Signed-off-by: Saeed Mahameed <saeedm@nvidia.com>
Reviewed-by: Jiri Pirko <jiri@nvidia.com>
Reviewed-by: Simon Horman <horms@kernel.org>
---
Documentation/networking/devlink/mlx5.rst | 10 +
.../net/ethernet/mellanox/mlx5/core/Makefile | 2 +-
.../net/ethernet/mellanox/mlx5/core/devlink.c | 8 +
.../net/ethernet/mellanox/mlx5/core/devlink.h | 1 +
.../mellanox/mlx5/core/lib/nv_param.c | 245 ++++++++++++++++++
.../mellanox/mlx5/core/lib/nv_param.h | 14 +
include/linux/mlx5/driver.h | 1 +
7 files changed, 280 insertions(+), 1 deletion(-)

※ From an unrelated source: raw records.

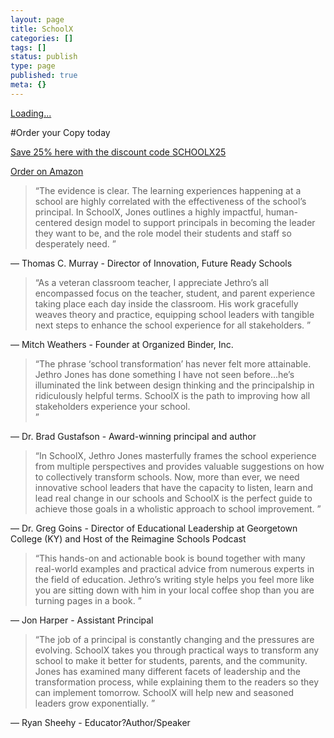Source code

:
 ```yaml
---
layout: page
title: SchoolX
categories: []
tags: []
status: publish
type: page
published: true
meta: {}
---
```








[Loading...](https://jethrojones.gumroad.com/l/schoolx)


#Order your Copy today


[Save 25% here with the discount code SCHOOLX25](https://us.johncattbookshop.com/collections/frontpage/products/schoolx-how-principals-can-design-a-transformative-school-experience-for-students-teachers-parents-and-themselves)

[Order on Amazon](https://amzn.to/2CvTXQT)




















  
  
























  
  



>“The evidence is clear. The learning experiences happening at a school are highly correlated with the effectiveness of the school’s principal. In SchoolX, Jones outlines a highly impactful, human-centered design model to support principals in becoming the leader they want to be, and the role model their students and staff so desperately need.
”

  
— Thomas C. Murray - Director of Innovation, Future Ready Schools





















  
  



>“As a veteran classroom teacher, I appreciate Jethro’s all encompassed focus on the teacher, student, and parent experience taking place each day inside the classroom. His work gracefully weaves theory and practice, equipping school leaders with tangible next steps to enhance the school experience for all stakeholders.
”

  
— Mitch Weathers - Founder at Organized Binder, Inc.





















  
  



>“The phrase ‘school transformation’ has never felt more attainable. Jethro Jones has done something I have not seen before...he’s illuminated the link between design thinking and the principalship in ridiculously helpful terms. SchoolX is the path to improving how all stakeholders experience your school.  
”

  
— Dr. Brad Gustafson - Award-winning principal and author





















  
  



>“In SchoolX, Jethro Jones masterfully frames the school experience from multiple perspectives and provides valuable suggestions on how to collectively transform schools. Now, more than ever, we need innovative school leaders that have the capacity to listen, learn and lead real change in our schools and SchoolX is the perfect guide to achieve those goals in a wholistic approach to school improvement.
”

  
— Dr. Greg Goins - Director of Educational Leadership at Georgetown College (KY) and Host of the Reimagine Schools Podcast





















  
  



>“This hands-on and actionable book is bound together with many real-world examples and practical advice from numerous experts in the field of education. Jethro’s writing style helps you feel more like you are sitting down with him in your local coffee shop than you are turning pages in a book.
”

  
— Jon Harper - Assistant Principal





















  
  



>“The job of a principal is constantly changing and the pressures are evolving. SchoolX takes you through practical ways to transform any school to make it better for students, parents, and the community. Jones has examined many different facets of leadership and the transformation process, while explaining them to the readers so they can implement tomorrow. SchoolX will help new and seasoned leaders grow exponentially. 
”

  
— Ryan Sheehy - Educator?Author/Speaker
 
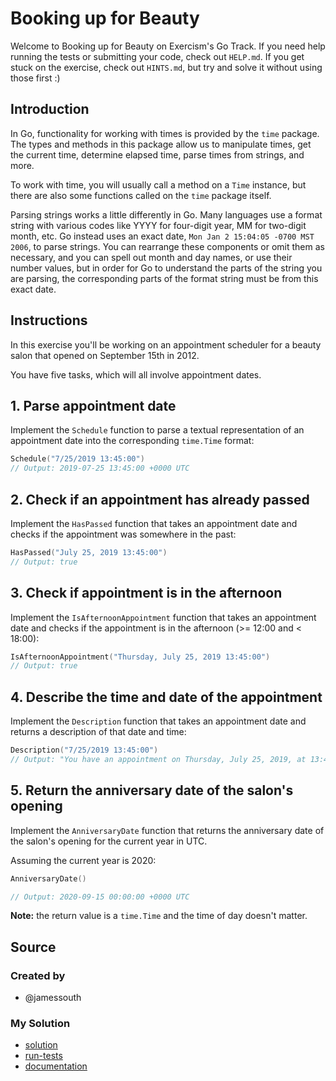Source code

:# Booking up for Beauty

Welcome to Booking up for Beauty on Exercism's Go Track.
If you need help running the tests or submitting your code, check out `HELP.md`.
If you get stuck on the exercise, check out `HINTS.md`, but try and solve it without using those first :)

## Introduction

In Go, functionality for working with times is provided by the `time` package. The types and methods in this package allow us to manipulate times, get the current time, determine elapsed time, parse times from strings, and more.

To work with time, you will usually call a method on a `Time` instance, but there are also some functions called on the `time` package itself.

Parsing strings works a little differently in Go. Many languages use a format string with various codes like YYYY for four-digit year, MM for two-digit month, etc. Go instead uses an exact date, `Mon Jan 2 15:04:05 -0700 MST 2006`, to parse strings. You can rearrange these components or omit them as necessary, and you can spell out month and day names, or use their number values, but in order for Go to understand the parts of the string you are parsing, the corresponding parts of the format string must be from this exact date.

## Instructions

In this exercise you'll be working on an appointment scheduler for a beauty salon that opened on September 15th in 2012.

You have five tasks, which will all involve appointment dates.

## 1. Parse appointment date

Implement the `Schedule` function to parse a textual representation of an appointment date into the corresponding `time.Time` format:

```go
Schedule("7/25/2019 13:45:00")
// Output: 2019-07-25 13:45:00 +0000 UTC
```

## 2. Check if an appointment has already passed

Implement the `HasPassed` function that takes an appointment date and checks if the appointment was somewhere in the past:

```go
HasPassed("July 25, 2019 13:45:00")
// Output: true
```

## 3. Check if appointment is in the afternoon

Implement the `IsAfternoonAppointment` function that takes an appointment date and checks if the appointment is in the afternoon (>= 12:00 and < 18:00):

```go
IsAfternoonAppointment("Thursday, July 25, 2019 13:45:00")
// Output: true
```

## 4. Describe the time and date of the appointment

Implement the `Description` function that takes an appointment date and returns a description of that date and time:

```go
Description("7/25/2019 13:45:00")
// Output: "You have an appointment on Thursday, July 25, 2019, at 13:45."
```

## 5. Return the anniversary date of the salon's opening

Implement the `AnniversaryDate` function that returns the anniversary date of the salon's opening for the current year in UTC.

Assuming the current year is 2020:

```go
AnniversaryDate()

// Output: 2020-09-15 00:00:00 +0000 UTC
```

**Note:** the return value is a `time.Time` and the time of day doesn't matter.

## Source

### Created by

- @jamessouth

### My Solution

- [solution](./booking_up_for_beauty.go)
- [run-tests](./run-tests-go.txt)
- [documentation](./booking-doc.md)
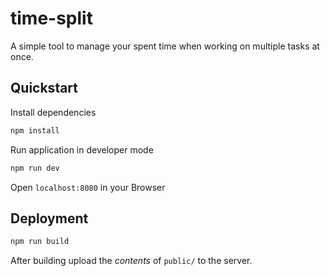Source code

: # time-split

A simple tool to manage your spent time when working on multiple tasks at once.


## Quickstart

Install dependencies
```bash
npm install
```

Run application in developer mode
```bash
npm run dev
```

Open `localhost:8080` in your Browser

## Deployment

```bash
npm run build
```

After building upload the *contents* of `public/` to the server.
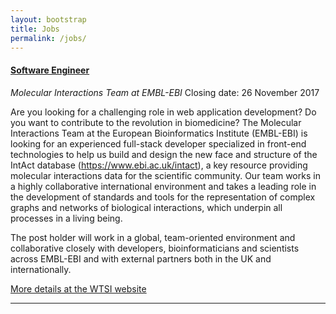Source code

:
 ```yaml
---
layout: bootstrap
title: Jobs
permalink: /jobs/
---
```

#### [Software Engineer](https://www.embl.de/jobs/searchjobs/index.php?ref=EBI_01067&newlang=1)
*Molecular Interactions Team at EMBL-EBI*
Closing date: 26 November 2017

Are you looking for a challenging role in web application development? Do you want to contribute to the revolution in biomedicine? The Molecular Interactions Team at the European Bioinformatics Institute (EMBL-EBI) is looking for an experienced full-stack developer specialized in front-end technologies to help us build and design the new face and structure of the IntAct database (https://www.ebi.ac.uk/intact), a key resource providing molecular interactions data for the scientific community. Our team works in a highly collaborative international environment and takes a leading role in the development of standards and tools for the representation of complex graphs and networks of biological interactions, which underpin all processes in a living being.

The post holder will work in a global, team-oriented environment and collaborative closely with developers, bioinformaticians and scientists across EMBL-EBI and with external partners both in the UK and internationally.


[More details at the WTSI website](https://www.embl.de/jobs/searchjobs/index.php?ref=EBI_01067&newlang=1)


***



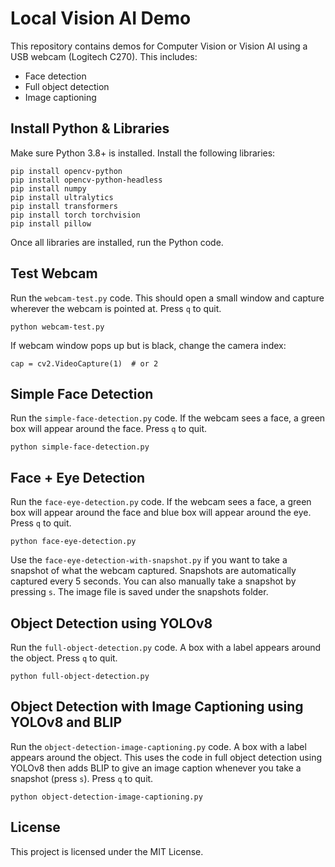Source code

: # Local Vision AI Demo

This repository contains demos for Computer Vision or Vision AI using a USB webcam (Logitech C270). This includes:
* Face detection
* Full object detection
* Image captioning

## Install Python & Libraries
Make sure Python 3.8+ is installed. Install the following libraries:

```
pip install opencv-python
pip install opencv-python-headless
pip install numpy
pip install ultralytics
pip install transformers
pip install torch torchvision
pip install pillow
```

Once all libraries are installed, run the Python code.

## Test Webcam

Run the `webcam-test.py` code. This should open a small window and capture wherever the webcam is pointed at. Press `q` to quit.

```
python webcam-test.py
```

If webcam window pops up but is black, change the camera index:

```
cap = cv2.VideoCapture(1)  # or 2
```

## Simple Face Detection

Run the `simple-face-detection.py` code. If the webcam sees a face, a green box will appear around the face. Press `q` to quit.

```
python simple-face-detection.py
```

## Face + Eye Detection

Run the `face-eye-detection.py` code. If the webcam sees a face, a green box will appear around the face and blue box will appear around the eye. Press `q` to quit.

```
python face-eye-detection.py
```

Use the `face-eye-detection-with-snapshot.py` if you want to take a snapshot of what the webcam captured. Snapshots are automatically captured every 5 seconds. You can also manually take a snapshot by pressing `s`. The image file is saved under the snapshots folder.

## Object Detection using YOLOv8

Run the `full-object-detection.py` code. A box with a label appears around the object. Press `q` to quit.

```
python full-object-detection.py
```

## Object Detection with Image Captioning using YOLOv8 and BLIP

Run the `object-detection-image-captioning.py` code. A box with a label appears around the object. This uses the code in full object detection using YOLOv8 then adds BLIP to give an image caption whenever you take a snapshot (press `s`). Press `q` to quit.

```
python object-detection-image-captioning.py
```

## License

This project is licensed under the MIT License.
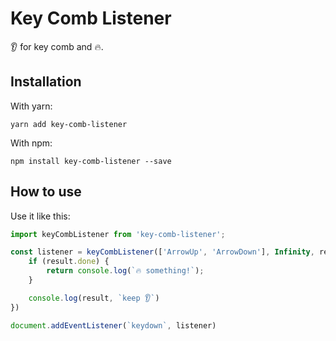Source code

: # Key Comb Listener

👂 for key comb and 🔥.

## Installation

With yarn:
```
yarn add key-comb-listener
```

With npm:
```
npm install key-comb-listener --save
```

## How to use

Use it like this:

```javascript
import keyCombListener from 'key-comb-listener';

const listener = keyCombListener(['ArrowUp', 'ArrowDown'], Infinity, result => {
    if (result.done) {
        return console.log(`🔥 something!`);
    }

    console.log(result, `keep 👂`)
})

document.addEventListener(`keydown`, listener)
```
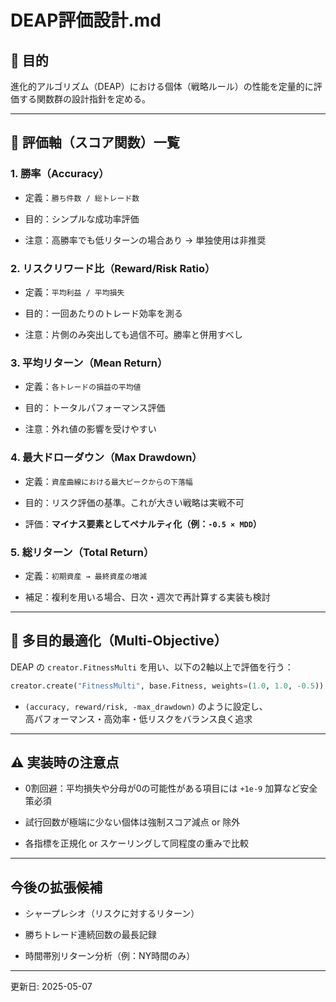 # DEAP評価設計.md

## 🎯 目的

進化的アルゴリズム（DEAP）における個体（戦略ルール）の性能を定量的に評価する関数群の設計指針を定める。

---

## 📌 評価軸（スコア関数）一覧

### 1. 勝率（Accuracy）

- 定義：`勝ち件数 / 総トレード数`
    
- 目的：シンプルな成功率評価
    
- 注意：高勝率でも低リターンの場合あり → 単独使用は非推奨
    

### 2. リスクリワード比（Reward/Risk Ratio）

- 定義：`平均利益 / 平均損失`
    
- 目的：一回あたりのトレード効率を測る
    
- 注意：片側のみ突出しても過信不可。勝率と併用すべし
    

### 3. 平均リターン（Mean Return）

- 定義：`各トレードの損益の平均値`
    
- 目的：トータルパフォーマンス評価
    
- 注意：外れ値の影響を受けやすい
    

### 4. 最大ドローダウン（Max Drawdown）

- 定義：`資産曲線における最大ピークからの下落幅`
    
- 目的：リスク評価の基準。これが大きい戦略は実戦不可
    
- 評価：**マイナス要素としてペナルティ化（例：`-0.5 × MDD`）**
    

### 5. 総リターン（Total Return）

- 定義：`初期資産 → 最終資産の増減`
    
- 補足：複利を用いる場合、日次・週次で再計算する実装も検討
    

---

## 🧬 多目的最適化（Multi-Objective）

DEAP の `creator.FitnessMulti` を用い、以下の2軸以上で評価を行う：

```python
creator.create("FitnessMulti", base.Fitness, weights=(1.0, 1.0, -0.5))
```

- `(accuracy, reward/risk, -max_drawdown)` のように設定し、  
    高パフォーマンス・高効率・低リスクをバランス良く追求
    

---

## ⚠️ 実装時の注意点

- 0割回避：平均損失や分母が0の可能性がある項目には `+1e-9` 加算など安全策必須
    
- 試行回数が極端に少ない個体は強制スコア減点 or 除外
    
- 各指標を正規化 or スケーリングして同程度の重みで比較
    

---

## 今後の拡張候補

- シャープレシオ（リスクに対するリターン）
    
- 勝ちトレード連続回数の最長記録
    
- 時間帯別リターン分析（例：NY時間のみ）
    

---

更新日: 2025-05-07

create mode 100644 drivers/net/ethernet/mellanox/mlx5/core/lib/nv_param.c
create mode 100644 drivers/net/ethernet/mellanox/mlx5/core/lib/nv_param.h
diff --git a/Documentation/networking/devlink/mlx5.rst b/Documentation/networking/devlink/mlx5.rst
index 7febe0aecd53..2edc842b620d 100644
--- a/Documentation/networking/devlink/mlx5.rst
+++ b/Documentation/networking/devlink/mlx5.rst
@@ -117,6 +117,16 @@ parameters.
- driverinit
- Control the size (in packets) of the hairpin queues.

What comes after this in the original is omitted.